The constitution establishes Roman Catholicism as the state religion and requires the state to contribute to its maintenance. The constitution prohibits the state from impeding the free exercise of other religions that does not undermine “universal morality or proper behavior.” Unlike other religious groups, the Catholic Church is not registered as an association and receives special legal recognition. Its assets and holdings are governed consistent with Catholic canon law.
The constitution recognizes the right to practice the religion of one’s choice. By law, a person claiming a violation of religious freedom may file suit with the Constitutional Chamber of the Supreme Court, and may also file a motion before the Constitutional Chamber to have a statute or regulation declared unconstitutional.

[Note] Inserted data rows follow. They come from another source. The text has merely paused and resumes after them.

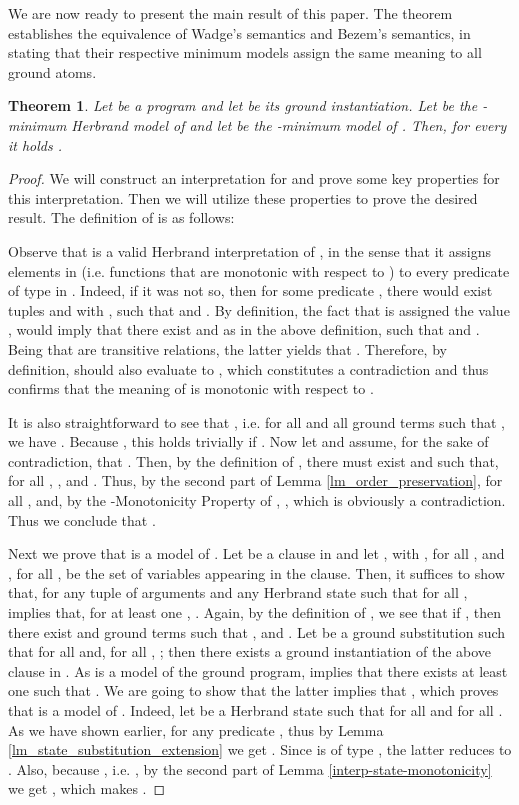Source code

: \documentclass[submission,copyright]{eptcs}
\newtheorem{theorem}{Theorem}
\theoremstyle{definition}
\begin{document}
{We are now ready to present the main result of this paper. The theorem
establishes the equivalence of Wadge's semantics and Bezem's semantics, in
stating that their respective minimum models assign the same meaning to all ground atoms.}
\begin{theorem}
Let  be a program and let  be its ground instantiation.
Let  be the -minimum Herbrand model of  and let  be the
-minimum model of . Then, for every 
it holds .
\end{theorem}
\begin{proof}


We will construct an interpretation  for  and prove
some key properties for this interpretation. Then we will utilize these properties
to prove the desired result. The definition of  is as follows:



Observe that  is a valid Herbrand interpretation of , in the sense
that it assigns elements in  (i.e. functions that are monotonic with
respect to ) to every predicate of type  in . Indeed,
if it was not so, then for some predicate ,
there would exist tuples  and  with
, such that
 and .
By definition, the fact that  is assigned the value
, would imply that there exist  and 
as in the above definition, such that  and
. Being that 
are transitive relations, the latter yields that
. Therefore, by definition,
 should also evaluate to , which constitutes a
contradiction and thus confirms that the meaning of  is monotonic with respect to .

It is also straightforward to see that , i.e.
for all  and all ground terms 
such that , we have
. Because
, this holds trivially if .
Now let  and assume, for the sake of
contradiction, that . Then, by the definition
of , there must exist  and  such that, for
all , ,  and .
Thus, by the second part of Lemma \ref{lm_order_preservation}, for all ,  and,
by the -Monotonicity Property of , ,
which is obviously a contradiction. Thus we conclude that .

Next we prove that  is a model of . Let  be a clause in  and let , with , for all , and , for all , be the set of variables appearing in the clause. Then, it suffices to show that, for any tuple  of arguments and any Herbrand state  such that  for all ,  implies that, for at least one , . Again, by the definition of , we see that if , then there exist  and ground terms  such that ,  and . Let  be a ground substitution such that  for all  and, for all , ; then there exists a ground instantiation  of the above clause in . As  is a model of the ground program,  implies that there exists at least one  such that . We are going to show that the latter implies that , which proves that  is a model of . Indeed, let  be a Herbrand state such that  for all  and  for all . As we have shown earlier,  for any predicate , thus by Lemma \ref{lm_state_substitution_extension} we get . Since  is of type , the latter reduces to . Also, because , i.e. , by the second part of Lemma \ref{interp-state-monotonicity} we get , which makes .


\end{proof}
\end{document}

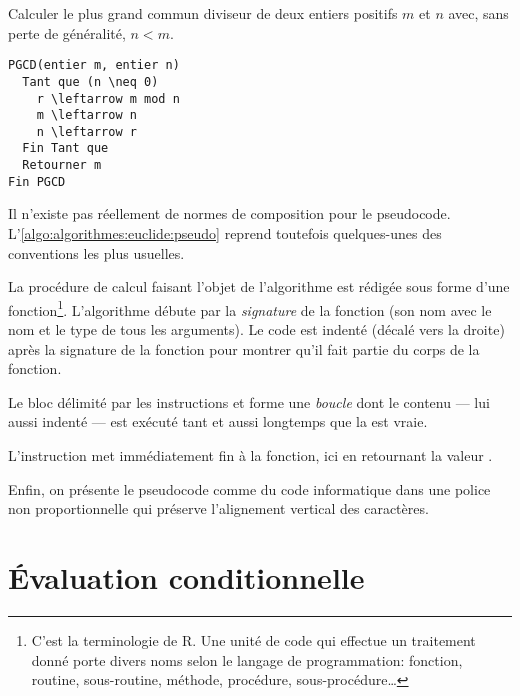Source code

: \begin{algorithme}
  \label{algo:algorithmes:euclide:pseudo}
  Calculer le plus grand commun diviseur de deux entiers positifs $m$
  et $n$ avec, sans perte de généralité, $n < m$.
\begin{Schunk}
\begin{Verbatim}[commandchars=\\\{\}]
PGCD(entier m, entier n)
  Tant que (n \neq 0)
    r \leftarrow m mod n
    m \leftarrow n
    n \leftarrow r
  Fin Tant que
  Retourner m
Fin PGCD
\end{Verbatim}
\end{Schunk}
\end{algorithme}


Il n'existe pas réellement de normes de composition pour le
pseudocode. L'\autoref{algo:algorithmes:euclide:pseudo} reprend
toutefois quelques-unes des conventions les plus usuelles.

La procédure de calcul faisant l'objet de l'algorithme est rédigée
sous forme d'une fonction\footnote{%
  C'est la terminologie de R. Une unité de code qui effectue un
  traitement donné porte divers noms selon le langage de
  programmation: fonction, routine, sous-routine, méthode, procédure,
  sous-procédure\dots}. %
L'algorithme débute par la \emph{signature} de la
fonction (son nom avec le nom et le type de tous les arguments). Le
code est indenté (décalé vers la droite) après la
signature de la fonction pour montrer qu'il fait partie du corps de la
fonction.

Le bloc délimité par les instructions  et  forme une
\emph{boucle} dont le contenu --- lui aussi indenté ---
est exécuté tant et aussi longtemps que la  est vraie.

L'instruction  met immédiatement fin à la fonction,
ici en retournant la valeur .

Enfin, on présente le pseudocode comme du code informatique dans une
police non proportionnelle qui préserve l'alignement vertical des
caractères.


\section{Évaluation conditionnelle}
\label{sec:algorithmes:if-else}

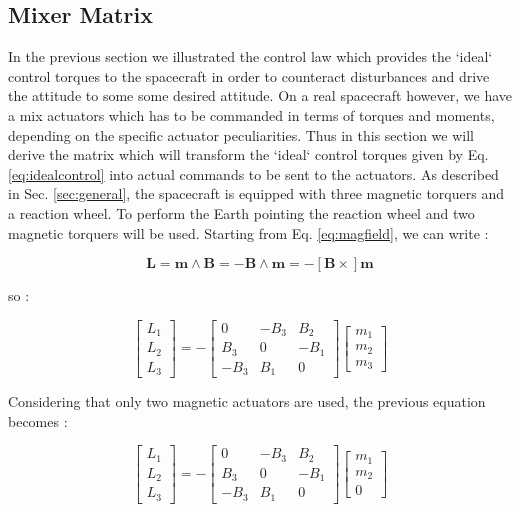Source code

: \documentclass[11pt,a4paper]{report}
\begin{document}
\subsection{Mixer Matrix}
In the previous section we illustrated the control law which provides the `ideal` control torques to the spacecraft in order to counteract disturbances and drive the attitude to some some desired attitude.
On a real spacecraft however, we have a mix actuators which has to be commanded in terms of torques and moments, depending on the specific actuator peculiarities.
Thus in this section we will derive the matrix which will transform the `ideal` control torques given by Eq. \ref{eq:idealcontrol} into actual commands to be sent to the actuators. 
As described in Sec. \ref{sec:general}, the spacecraft is equipped with three magnetic torquers and a reaction wheel. 
To perform the Earth pointing the reaction wheel and two magnetic torquers will be used.
Starting from Eq. \ref{eq:magfield}, we can write :

\begin{equation}
 \mathbf{L} = \mathbf{m} \wedge \mathbf{B} = - \mathbf{B} \wedge \mathbf{m} = -[\mathbf{B} \times] \mathbf{m} 
\end{equation}

so : 


\begin{equation}
 \begin{bmatrix}
    L_1\\
    L_2\\
    L_3 
 \end{bmatrix}
= - 
 \begin{bmatrix}
    0 & -B_{3} & B_{2} \\
    B_{3} & 0 & -B_{1} \\
   -B_{3} & B_{1} & 0
 \end{bmatrix} 
 \begin{bmatrix}
    m_{1}\\
    m_{2}\\
    m_{3}
 \end{bmatrix}  
\end{equation}

Considering that only two magnetic actuators are used, the previous equation becomes : 

\begin{equation}
 \begin{bmatrix}
    L_1\\
    L_2\\
    L_3 
 \end{bmatrix}
= - 
 \begin{bmatrix}
    0 & -B_{3} & B_{2} \\
    B_{3} & 0 & -B_{1} \\
   -B_{3} & B_{1} & 0
 \end{bmatrix} 
 \begin{bmatrix}
    m_{1}\\
    m_{2}\\
    0
 \end{bmatrix}  
\end{equation}
\end{document}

Additionally, a person claiming a violation of religious freedom may appeal to the Administrative Court to sue the government for alleged discriminatory acts. Legal protections cover discrimination by private persons and entities.
The Ministry of Foreign Affairs and Religion is responsible for managing the government’s relationship with the Catholic Church and other religious groups. According to the law, a group with a minimum of 10 persons may incorporate as an association with judicial status by registering with the public registry of the Ministry of Justice. The government does not require religious groups to register; however, religious groups must register if they choose to engage in any type of fundraising. Registration also entitles them to obtain legal representation and standing to own property.
The constitution forbids Catholic clergy from serving in the capacity of president, vice president, cabinet member, or Supreme Court justice. This prohibition does not apply to non-Catholic clergy.
An executive order provides the legal framework for religious organizations to establish places of worship. Religious organizations must submit applications to the local municipality to establish a place of worship and to comply with safety and noise regulations established by law.
The law establishes that public schools must provide ecumenical religious instruction by a person who is able to promote moral values and tolerance and be respectful of human rights. If a parent on behalf of a child chooses to opt out of religious courses, the parent must make a written request. The Ministry of Public Education provides assistance for religious education to private schools, both Catholic and non-Catholic, including directly hiring teachers and providing teacher salaries and other funds.
The law allows the government to provide land free of charge to the Catholic Church only. Government-to-church land transfers are typically granted through periodic legislation.
Only Catholic priests and public notaries may perform state-recognized marriages. Wedding ceremonies performed by other religious groups must be legalized through a civil union.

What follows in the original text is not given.